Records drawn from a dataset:
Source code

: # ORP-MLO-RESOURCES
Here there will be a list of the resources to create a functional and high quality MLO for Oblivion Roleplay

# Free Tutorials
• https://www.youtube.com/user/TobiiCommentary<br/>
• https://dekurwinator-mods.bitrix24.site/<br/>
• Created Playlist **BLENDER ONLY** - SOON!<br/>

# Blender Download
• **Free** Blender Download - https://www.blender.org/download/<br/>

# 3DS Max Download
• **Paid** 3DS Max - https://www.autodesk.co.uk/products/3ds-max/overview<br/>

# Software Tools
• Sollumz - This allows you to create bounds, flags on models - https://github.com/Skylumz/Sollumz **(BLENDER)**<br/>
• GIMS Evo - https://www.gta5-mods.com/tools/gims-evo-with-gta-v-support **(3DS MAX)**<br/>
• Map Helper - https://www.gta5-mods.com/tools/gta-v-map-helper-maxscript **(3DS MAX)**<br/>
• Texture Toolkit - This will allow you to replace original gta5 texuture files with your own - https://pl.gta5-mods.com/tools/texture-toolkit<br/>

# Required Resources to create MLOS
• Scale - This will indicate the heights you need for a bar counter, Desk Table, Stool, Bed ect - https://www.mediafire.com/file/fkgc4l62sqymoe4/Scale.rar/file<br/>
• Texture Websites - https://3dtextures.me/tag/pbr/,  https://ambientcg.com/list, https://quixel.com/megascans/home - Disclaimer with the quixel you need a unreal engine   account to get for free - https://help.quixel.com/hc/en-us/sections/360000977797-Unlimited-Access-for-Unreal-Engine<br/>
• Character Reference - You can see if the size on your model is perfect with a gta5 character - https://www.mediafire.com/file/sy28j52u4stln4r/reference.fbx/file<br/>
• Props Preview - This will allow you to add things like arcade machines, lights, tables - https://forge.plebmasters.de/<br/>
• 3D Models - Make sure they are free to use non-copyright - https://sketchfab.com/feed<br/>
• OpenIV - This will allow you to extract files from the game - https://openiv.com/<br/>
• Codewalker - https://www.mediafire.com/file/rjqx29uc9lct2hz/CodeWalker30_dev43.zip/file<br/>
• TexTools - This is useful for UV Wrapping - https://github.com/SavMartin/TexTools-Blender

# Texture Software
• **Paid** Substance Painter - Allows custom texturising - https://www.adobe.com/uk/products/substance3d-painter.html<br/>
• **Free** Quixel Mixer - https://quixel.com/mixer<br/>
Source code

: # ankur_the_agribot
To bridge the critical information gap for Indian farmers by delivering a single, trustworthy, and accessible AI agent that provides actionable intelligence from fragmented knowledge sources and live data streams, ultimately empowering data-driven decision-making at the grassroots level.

What is expected:
For every entry above, give it back exactly as written.

Solution:
Source code

: # ORP-MLO-RESOURCES
Here there will be a list of the resources to create a functional and high quality MLO for Oblivion Roleplay

# Free Tutorials
• https://www.youtube.com/user/TobiiCommentary<br/>
• https://dekurwinator-mods.bitrix24.site/<br/>
• Created Playlist **BLENDER ONLY** - SOON!<br/>

# Blender Download
• **Free** Blender Download - https://www.blender.org/download/<br/>

# 3DS Max Download
• **Paid** 3DS Max - https://www.autodesk.co.uk/products/3ds-max/overview<br/>

# Software Tools
• Sollumz - This allows you to create bounds, flags on models - https://github.com/Skylumz/Sollumz **(BLENDER)**<br/>
• GIMS Evo - https://www.gta5-mods.com/tools/gims-evo-with-gta-v-support **(3DS MAX)**<br/>
• Map Helper - https://www.gta5-mods.com/tools/gta-v-map-helper-maxscript **(3DS MAX)**<br/>
• Texture Toolkit - This will allow you to replace original gta5 texuture files with your own - https://pl.gta5-mods.com/tools/texture-toolkit<br/>

# Required Resources to create MLOS
• Scale - This will indicate the heights you need for a bar counter, Desk Table, Stool, Bed ect - https://www.mediafire.com/file/fkgc4l62sqymoe4/Scale.rar/file<br/>
• Texture Websites - https://3dtextures.me/tag/pbr/,  https://ambientcg.com/list, https://quixel.com/megascans/home - Disclaimer with the quixel you need a unreal engine   account to get for free - https://help.quixel.com/hc/en-us/sections/360000977797-Unlimited-Access-for-Unreal-Engine<br/>
• Character Reference - You can see if the size on your model is perfect with a gta5 character - https://www.mediafire.com/file/sy28j52u4stln4r/reference.fbx/file<br/>
• Props Preview - This will allow you to add things like arcade machines, lights, tables - https://forge.plebmasters.de/<br/>
• 3D Models - Make sure they are free to use non-copyright - https://sketchfab.com/feed<br/>
• OpenIV - This will allow you to extract files from the game - https://openiv.com/<br/>
• Codewalker - https://www.mediafire.com/file/rjqx29uc9lct2hz/CodeWalker30_dev43.zip/file<br/>
• TexTools - This is useful for UV Wrapping - https://github.com/SavMartin/TexTools-Blender

# Texture Software
• **Paid** Substance Painter - Allows custom texturising - https://www.adobe.com/uk/products/substance3d-painter.html<br/>
• **Free** Quixel Mixer - https://quixel.com/mixer<br/>
Source code

: # ankur_the_agribot
To bridge the critical information gap for Indian farmers by delivering a single, trustworthy, and accessible AI agent that provides actionable intelligence from fragmented knowledge sources and live data streams, ultimately empowering data-driven decision-making at the grassroots level.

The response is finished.